When scraping Dribbble, keep these guidelines in mind:

  1. Respect robots.txt: Always check and follow Dribbble's robots.txt directives
  2. Rate limiting: Keep requests to 1-2 per second maximum to avoid overwhelming their servers
  3. Terms of Service: Review Dribbble's ToS regarding data collection and usage
  4. Attribution: If you display scraped designs, always credit the original designers
  5. Personal data: Be cautious with personal information (emails, real names) under GDPR and similar regulations
  6. Caching: Store results locally to avoid redundant requests
  7. API first: If Dribbble offers an official API for your use case, prefer that over scraping

Conclusion

Scraping Dribbble provides powerful insights into the design industry — from trending color palettes and popular design styles to designer talent discovery and competitive analysis. By combining Python or Node.js scrapers with cloud platforms like Apify, you can extract and analyze design data at scale while respecting rate limits and platform guidelines.

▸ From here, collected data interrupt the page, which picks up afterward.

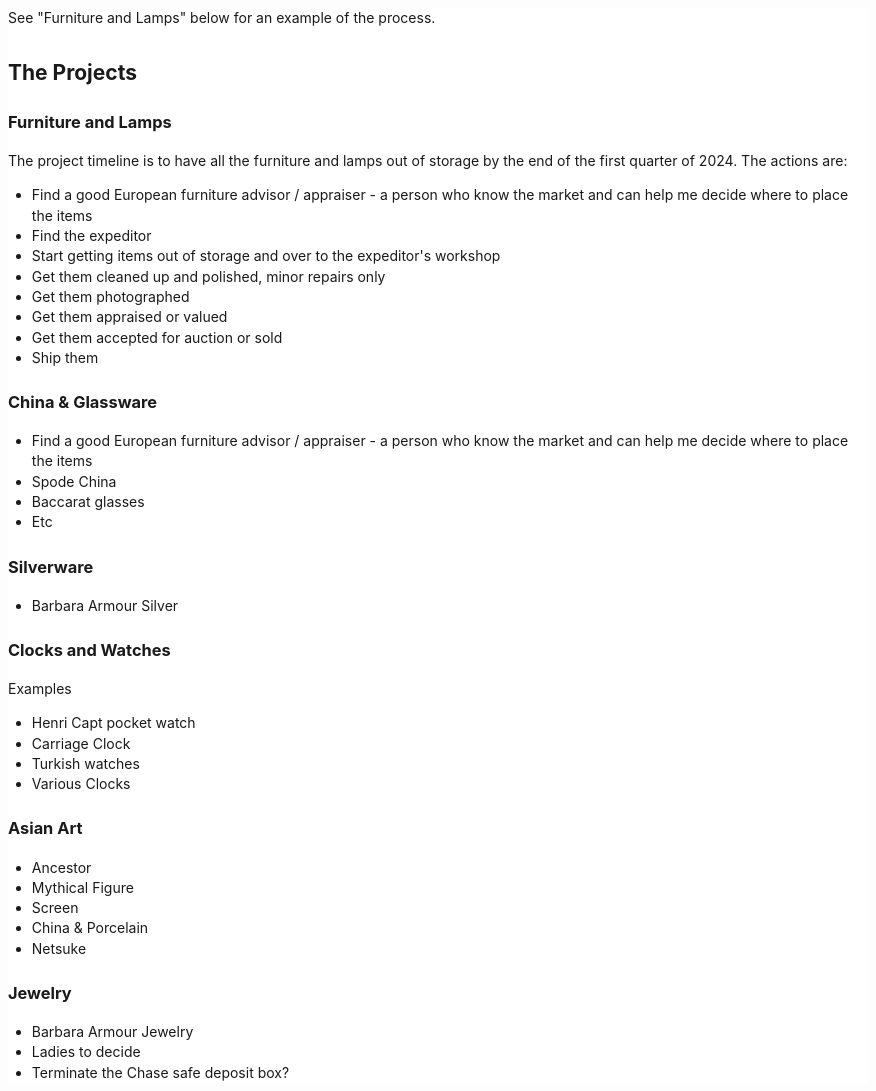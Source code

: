 See "Furniture and Lamps" below for an example of the process.

## The Projects

### Furniture and Lamps

The project timeline is to have all the furniture and lamps out of storage by the end of the first quarter of 2024. The actions are:

* Find a good European furniture advisor / appraiser - a person who know the market and can help me decide where to place the items
* Find the expeditor
* Start getting items out of storage and over to the expeditor's workshop
* Get them cleaned up and polished, minor repairs only
* Get them photographed
* Get them appraised or valued
* Get them accepted for auction or sold
* Ship them


### China & Glassware

* Find a good European furniture advisor / appraiser - a person who know the market and can help me decide where to place the items
* Spode China
* Baccarat glasses
* Etc


### Silverware

* Barbara Armour Silver

### Clocks and Watches

Examples

* Henri Capt pocket watch
* Carriage Clock
* Turkish watches
* Various Clocks

### Asian Art

* Ancestor
* Mythical Figure
* Screen
* China & Porcelain
* Netsuke

### Jewelry

* Barbara Armour Jewelry
* Ladies to decide
* Terminate the Chase safe deposit box?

The key is starting with clear objectives: know what data you need, build focused scrapers for those specific data points, and use the extracted data responsibly. Whether you're tracking design trends, building a talent pipeline, or analyzing the creative landscape, Dribbble's rich visual data offers unique opportunities for data-driven insights in the design world.

Remember to always comply with Dribbble's terms of service and applicable data protection laws when implementing any scraping solution.